Return every entry below exactly as written.

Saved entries
== Segment start ==

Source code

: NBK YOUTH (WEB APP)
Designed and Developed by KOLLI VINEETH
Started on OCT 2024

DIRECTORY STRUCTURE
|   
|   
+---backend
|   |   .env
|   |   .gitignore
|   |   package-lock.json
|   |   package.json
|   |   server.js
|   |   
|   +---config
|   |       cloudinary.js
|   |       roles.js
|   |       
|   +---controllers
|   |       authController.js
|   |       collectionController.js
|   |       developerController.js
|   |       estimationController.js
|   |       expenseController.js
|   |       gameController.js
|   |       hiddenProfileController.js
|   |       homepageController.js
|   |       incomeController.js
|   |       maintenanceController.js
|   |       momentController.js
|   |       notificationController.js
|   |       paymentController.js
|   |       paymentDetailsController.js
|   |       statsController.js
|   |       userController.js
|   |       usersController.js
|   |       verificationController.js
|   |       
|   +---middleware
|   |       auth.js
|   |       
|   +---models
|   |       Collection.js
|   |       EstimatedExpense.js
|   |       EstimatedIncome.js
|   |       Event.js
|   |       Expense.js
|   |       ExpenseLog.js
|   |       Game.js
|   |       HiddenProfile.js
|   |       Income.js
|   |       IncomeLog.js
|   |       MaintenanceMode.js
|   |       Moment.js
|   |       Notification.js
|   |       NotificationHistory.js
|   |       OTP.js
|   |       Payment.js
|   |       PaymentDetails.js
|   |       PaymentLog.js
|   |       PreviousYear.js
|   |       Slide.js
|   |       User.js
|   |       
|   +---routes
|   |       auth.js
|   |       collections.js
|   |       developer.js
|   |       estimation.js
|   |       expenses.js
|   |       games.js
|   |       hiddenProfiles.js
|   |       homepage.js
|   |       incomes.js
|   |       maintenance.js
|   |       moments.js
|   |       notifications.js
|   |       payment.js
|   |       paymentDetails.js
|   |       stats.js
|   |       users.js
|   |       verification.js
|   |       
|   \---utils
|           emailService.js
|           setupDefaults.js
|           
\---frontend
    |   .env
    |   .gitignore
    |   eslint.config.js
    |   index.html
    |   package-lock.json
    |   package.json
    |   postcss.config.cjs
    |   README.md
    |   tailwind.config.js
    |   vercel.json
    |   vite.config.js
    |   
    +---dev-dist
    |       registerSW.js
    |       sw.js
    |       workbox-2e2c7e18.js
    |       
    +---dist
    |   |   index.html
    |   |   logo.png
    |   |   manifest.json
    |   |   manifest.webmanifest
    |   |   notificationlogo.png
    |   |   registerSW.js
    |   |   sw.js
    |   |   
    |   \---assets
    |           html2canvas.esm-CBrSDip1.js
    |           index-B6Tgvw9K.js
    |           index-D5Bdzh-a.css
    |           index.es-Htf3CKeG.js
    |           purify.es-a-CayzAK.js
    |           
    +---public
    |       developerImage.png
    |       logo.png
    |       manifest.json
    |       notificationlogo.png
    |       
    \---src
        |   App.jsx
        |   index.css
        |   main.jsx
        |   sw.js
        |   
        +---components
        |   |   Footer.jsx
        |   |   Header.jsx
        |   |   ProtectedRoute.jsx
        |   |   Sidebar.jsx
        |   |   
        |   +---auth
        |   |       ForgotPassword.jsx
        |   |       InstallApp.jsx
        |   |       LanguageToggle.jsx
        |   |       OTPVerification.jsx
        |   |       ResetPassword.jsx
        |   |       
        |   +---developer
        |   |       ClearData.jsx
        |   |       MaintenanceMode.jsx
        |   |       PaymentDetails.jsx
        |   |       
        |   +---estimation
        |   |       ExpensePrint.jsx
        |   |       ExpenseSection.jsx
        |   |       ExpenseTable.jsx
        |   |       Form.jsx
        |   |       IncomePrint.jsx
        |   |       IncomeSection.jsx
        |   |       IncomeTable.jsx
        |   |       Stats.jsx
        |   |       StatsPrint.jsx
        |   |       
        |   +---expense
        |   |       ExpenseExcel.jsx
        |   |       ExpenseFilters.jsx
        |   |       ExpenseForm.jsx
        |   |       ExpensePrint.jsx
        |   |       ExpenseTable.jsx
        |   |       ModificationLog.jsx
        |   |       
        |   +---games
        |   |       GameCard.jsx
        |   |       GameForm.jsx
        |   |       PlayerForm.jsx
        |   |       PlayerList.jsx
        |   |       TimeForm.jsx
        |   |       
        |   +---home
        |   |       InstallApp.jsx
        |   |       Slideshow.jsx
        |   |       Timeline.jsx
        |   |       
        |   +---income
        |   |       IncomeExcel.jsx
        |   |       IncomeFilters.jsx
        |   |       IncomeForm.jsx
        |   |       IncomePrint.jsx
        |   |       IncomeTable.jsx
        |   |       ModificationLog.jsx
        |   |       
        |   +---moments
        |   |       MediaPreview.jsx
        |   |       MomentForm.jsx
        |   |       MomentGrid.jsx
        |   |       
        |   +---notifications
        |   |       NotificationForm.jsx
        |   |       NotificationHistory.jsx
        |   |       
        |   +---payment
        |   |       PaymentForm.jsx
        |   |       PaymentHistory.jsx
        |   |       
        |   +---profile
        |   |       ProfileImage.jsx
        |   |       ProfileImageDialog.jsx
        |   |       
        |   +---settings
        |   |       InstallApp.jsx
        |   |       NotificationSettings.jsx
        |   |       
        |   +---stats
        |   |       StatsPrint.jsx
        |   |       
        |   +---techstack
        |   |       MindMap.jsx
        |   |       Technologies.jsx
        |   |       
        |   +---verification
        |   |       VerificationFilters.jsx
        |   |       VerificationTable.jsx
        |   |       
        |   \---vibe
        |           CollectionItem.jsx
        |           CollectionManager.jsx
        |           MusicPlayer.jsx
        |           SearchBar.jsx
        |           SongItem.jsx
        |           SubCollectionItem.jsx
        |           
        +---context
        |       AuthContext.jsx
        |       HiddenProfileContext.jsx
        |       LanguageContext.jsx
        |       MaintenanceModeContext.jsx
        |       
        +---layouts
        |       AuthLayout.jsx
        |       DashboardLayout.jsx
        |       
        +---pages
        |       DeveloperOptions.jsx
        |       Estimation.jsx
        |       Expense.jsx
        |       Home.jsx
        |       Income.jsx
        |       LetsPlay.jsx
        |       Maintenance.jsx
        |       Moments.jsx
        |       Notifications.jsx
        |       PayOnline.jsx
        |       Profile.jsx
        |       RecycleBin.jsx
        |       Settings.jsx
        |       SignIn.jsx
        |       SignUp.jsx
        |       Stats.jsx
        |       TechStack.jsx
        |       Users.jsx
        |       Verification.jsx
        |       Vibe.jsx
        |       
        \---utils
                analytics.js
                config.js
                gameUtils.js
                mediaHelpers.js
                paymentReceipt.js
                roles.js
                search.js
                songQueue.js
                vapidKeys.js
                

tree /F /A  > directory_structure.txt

== Segment end ==

▶ _Written response_
Source code

: NBK YOUTH (WEB APP)
Designed and Developed by KOLLI VINEETH
Started on OCT 2024

DIRECTORY STRUCTURE
|   
|   
+---backend
|   |   .env
|   |   .gitignore
|   |   package-lock.json
|   |   package.json
|   |   server.js
|   |   
|   +---config
|   |       cloudinary.js
|   |       roles.js
|   |       
|   +---controllers
|   |       authController.js
|   |       collectionController.js
|   |       developerController.js
|   |       estimationController.js
|   |       expenseController.js
|   |       gameController.js
|   |       hiddenProfileController.js
|   |       homepageController.js
|   |       incomeController.js
|   |       maintenanceController.js
|   |       momentController.js
|   |       notificationController.js
|   |       paymentController.js
|   |       paymentDetailsController.js
|   |       statsController.js
|   |       userController.js
|   |       usersController.js
|   |       verificationController.js
|   |       
|   +---middleware
|   |       auth.js
|   |       
|   +---models
|   |       Collection.js
|   |       EstimatedExpense.js
|   |       EstimatedIncome.js
|   |       Event.js
|   |       Expense.js
|   |       ExpenseLog.js
|   |       Game.js
|   |       HiddenProfile.js
|   |       Income.js
|   |       IncomeLog.js
|   |       MaintenanceMode.js
|   |       Moment.js
|   |       Notification.js
|   |       NotificationHistory.js
|   |       OTP.js
|   |       Payment.js
|   |       PaymentDetails.js
|   |       PaymentLog.js
|   |       PreviousYear.js
|   |       Slide.js
|   |       User.js
|   |       
|   +---routes
|   |       auth.js
|   |       collections.js
|   |       developer.js
|   |       estimation.js
|   |       expenses.js
|   |       games.js
|   |       hiddenProfiles.js
|   |       homepage.js
|   |       incomes.js
|   |       maintenance.js
|   |       moments.js
|   |       notifications.js
|   |       payment.js
|   |       paymentDetails.js
|   |       stats.js
|   |       users.js
|   |       verification.js
|   |       
|   \---utils
|           emailService.js
|           setupDefaults.js
|           
\---frontend
    |   .env
    |   .gitignore
    |   eslint.config.js
    |   index.html
    |   package-lock.json
    |   package.json
    |   postcss.config.cjs
    |   README.md
    |   tailwind.config.js
    |   vercel.json
    |   vite.config.js
    |   
    +---dev-dist
    |       registerSW.js
    |       sw.js
    |       workbox-2e2c7e18.js
    |       
    +---dist
    |   |   index.html
    |   |   logo.png
    |   |   manifest.json
    |   |   manifest.webmanifest
    |   |   notificationlogo.png
    |   |   registerSW.js
    |   |   sw.js
    |   |   
    |   \---assets
    |           html2canvas.esm-CBrSDip1.js
    |           index-B6Tgvw9K.js
    |           index-D5Bdzh-a.css
    |           index.es-Htf3CKeG.js
    |           purify.es-a-CayzAK.js
    |           
    +---public
    |       developerImage.png
    |       logo.png
    |       manifest.json
    |       notificationlogo.png
    |       
    \---src
        |   App.jsx
        |   index.css
        |   main.jsx
        |   sw.js
        |   
        +---components
        |   |   Footer.jsx
        |   |   Header.jsx
        |   |   ProtectedRoute.jsx
        |   |   Sidebar.jsx
        |   |   
        |   +---auth
        |   |       ForgotPassword.jsx
        |   |       InstallApp.jsx
        |   |       LanguageToggle.jsx
        |   |       OTPVerification.jsx
        |   |       ResetPassword.jsx
        |   |       
        |   +---developer
        |   |       ClearData.jsx
        |   |       MaintenanceMode.jsx
        |   |       PaymentDetails.jsx
        |   |       
        |   +---estimation
        |   |       ExpensePrint.jsx
        |   |       ExpenseSection.jsx
        |   |       ExpenseTable.jsx
        |   |       Form.jsx
        |   |       IncomePrint.jsx
        |   |       IncomeSection.jsx
        |   |       IncomeTable.jsx
        |   |       Stats.jsx
        |   |       StatsPrint.jsx
        |   |       
        |   +---expense
        |   |       ExpenseExcel.jsx
        |   |       ExpenseFilters.jsx
        |   |       ExpenseForm.jsx
        |   |       ExpensePrint.jsx
        |   |       ExpenseTable.jsx
        |   |       ModificationLog.jsx
        |   |       
        |   +---games
        |   |       GameCard.jsx
        |   |       GameForm.jsx
        |   |       PlayerForm.jsx
        |   |       PlayerList.jsx
        |   |       TimeForm.jsx
        |   |       
        |   +---home
        |   |       InstallApp.jsx
        |   |       Slideshow.jsx
        |   |       Timeline.jsx
        |   |       
        |   +---income
        |   |       IncomeExcel.jsx
        |   |       IncomeFilters.jsx
        |   |       IncomeForm.jsx
        |   |       IncomePrint.jsx
        |   |       IncomeTable.jsx
        |   |       ModificationLog.jsx
        |   |       
        |   +---moments
        |   |       MediaPreview.jsx
        |   |       MomentForm.jsx
        |   |       MomentGrid.jsx
        |   |       
        |   +---notifications
        |   |       NotificationForm.jsx
        |   |       NotificationHistory.jsx
        |   |       
        |   +---payment
        |   |       PaymentForm.jsx
        |   |       PaymentHistory.jsx
        |   |       
        |   +---profile
        |   |       ProfileImage.jsx
        |   |       ProfileImageDialog.jsx
        |   |       
        |   +---settings
        |   |       InstallApp.jsx
        |   |       NotificationSettings.jsx
        |   |       
        |   +---stats
        |   |       StatsPrint.jsx
        |   |       
        |   +---techstack
        |   |       MindMap.jsx
        |   |       Technologies.jsx
        |   |       
        |   +---verification
        |   |       VerificationFilters.jsx
        |   |       VerificationTable.jsx
        |   |       
        |   \---vibe
        |           CollectionItem.jsx
        |           CollectionManager.jsx
        |           MusicPlayer.jsx
        |           SearchBar.jsx
        |           SongItem.jsx
        |           SubCollectionItem.jsx
        |           
        +---context
        |       AuthContext.jsx
        |       HiddenProfileContext.jsx
        |       LanguageContext.jsx
        |       MaintenanceModeContext.jsx
        |       
        +---layouts
        |       AuthLayout.jsx
        |       DashboardLayout.jsx
        |       
        +---pages
        |       DeveloperOptions.jsx
        |       Estimation.jsx
        |       Expense.jsx
        |       Home.jsx
        |       Income.jsx
        |       LetsPlay.jsx
        |       Maintenance.jsx
        |       Moments.jsx
        |       Notifications.jsx
        |       PayOnline.jsx
        |       Profile.jsx
        |       RecycleBin.jsx
        |       Settings.jsx
        |       SignIn.jsx
        |       SignUp.jsx
        |       Stats.jsx
        |       TechStack.jsx
        |       Users.jsx
        |       Verification.jsx
        |       Vibe.jsx
        |       
        \---utils
                analytics.js
                config.js
                gameUtils.js
                mediaHelpers.js
                paymentReceipt.js
                roles.js
                search.js
                songQueue.js
                vapidKeys.js
                

tree /F /A  > directory_structure.txt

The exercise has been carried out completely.